I have two suggested “improvements”

1) Make the enum String raw-representable. Name it somehow. This does not affect Erica’s original syntax.
2) Force an explicit name.

class MyImage {
  func scaleAndCropImage(
        image: UIImage,
    toSize size: CGSize,
    operation: ScaleCropFitFill{ .Fit | Fill} = .Fit

      ) -> UIImage {…}
}

would be equivalent to:

class MyImage {
   enum ScaleCropFitFill {
    case Fit
    case Fill
  }

  func scaleAndCropImage(
    image: UIImage,
    toSize size: CGSize,
    operation: ScaleCropFitFill = .Fit
  ) -> UIImage {…}
}

This is not the direction I'm hoping to move in.
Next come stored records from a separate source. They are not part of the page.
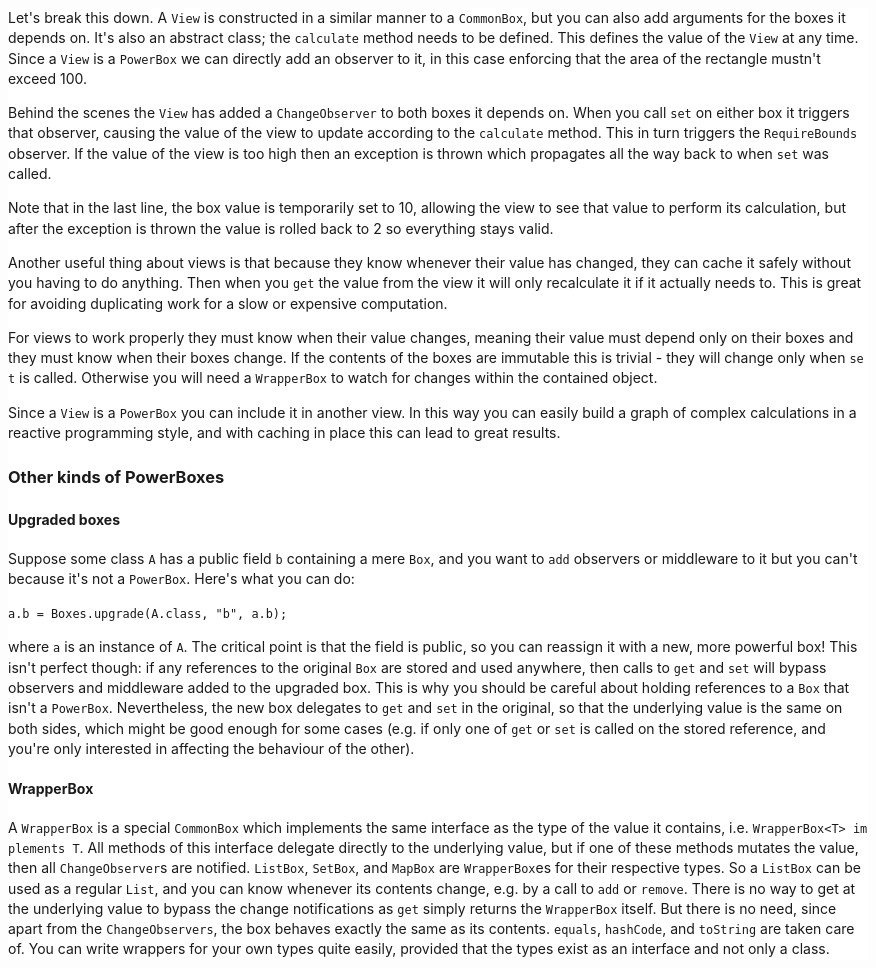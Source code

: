 Let's break this down. A `View` is constructed in a similar manner to a `CommonBox`, but you can also add arguments for the boxes it depends on. It's also an abstract class; the `calculate` method needs to be defined. This defines the value of the `View` at any time. Since a `View` is a `PowerBox` we can directly add an observer to it, in this case enforcing that the area of the rectangle mustn't exceed 100.

Behind the scenes the `View` has added a `ChangeObserver` to both boxes it depends on. When you call `set` on either box it triggers that observer, causing the value of the view to update according to the `calculate` method. This in turn triggers the `RequireBounds` observer. If the value of the view is too high then an exception is thrown which propagates all the way back to when `set` was called.

Note that in the last line, the box value is temporarily set to 10, allowing the view to see that value to perform its calculation, but after the exception is thrown the value is rolled back to 2 so everything stays valid.

Another useful thing about views is that because they know whenever their value has changed, they can cache it safely without you having to do anything. Then when you `get` the value from the view it will only recalculate it if it actually needs to. This is great for avoiding duplicating work for a slow or expensive computation.

For views to work properly they must know when their value changes, meaning their value must depend only on their boxes and they must know when their boxes change. If the contents of the boxes are immutable this is trivial - they will change only when `set` is called. Otherwise you will need a `WrapperBox` to watch for changes within the contained object.

Since a `View` is a `PowerBox` you can include it in another view. In this way you can easily build a graph of complex calculations in a reactive programming style, and with caching in place this can lead to great results.

### Other kinds of PowerBoxes

#### Upgraded boxes

Suppose some class `A` has a public field `b` containing a mere `Box`, and you want to `add` observers or middleware to it but you can't because it's not a `PowerBox`. Here's what you can do:

`a.b = Boxes.upgrade(A.class, "b", a.b);`

where `a` is an instance of `A`. The critical point is that the field is public, so you can reassign it with a new, more powerful box! This isn't perfect though: if any references to the original `Box` are stored and used anywhere, then calls to `get` and `set` will bypass observers and middleware added to the upgraded box. This is why you should be careful about holding references to a `Box` that isn't a `PowerBox`. Nevertheless, the new box delegates to `get` and `set` in the original, so that the underlying value is the same on both sides, which might be good enough for some cases (e.g. if only one of `get` or `set` is called on the stored reference, and you're only interested in affecting the behaviour of the other).

#### WrapperBox

A `WrapperBox` is a special `CommonBox` which implements the same interface as the type of the value it contains, i.e. `WrapperBox<T> implements T`. All methods of this interface delegate directly to the underlying value, but if one of these methods mutates the value, then all `ChangeObserver`s are notified. `ListBox`, `SetBox`, and `MapBox` are `WrapperBox`es for their respective types. So a `ListBox` can be used as a regular `List`, and you can know whenever its contents change, e.g. by a call to `add` or `remove`. There is no way to get at the underlying value to bypass the change notifications as `get` simply returns the `WrapperBox` itself. But there is no need, since apart from the `ChangeObservers`, the box behaves exactly the same as its contents. `equals`, `hashCode`, and `toString` are taken care of. You can write wrappers for your own types quite easily, provided that the types exist as an interface and not only a class.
If an enumeration is to be used in more than one place, it should be a proper enumeration. Swift already offers dependent type support. Single-point ad-hoc enumerations create better semantics for moving from if statements that test on Boolean values to switch statements that test on phrases, without creating dependencies on other types. As Tony A points out,

Having argument labels solves some of the problems that come along with boolean arguments, but "fitImage" is a great example where the false case ("not fit?") doesn't really convey enough information (or can convey misleading information).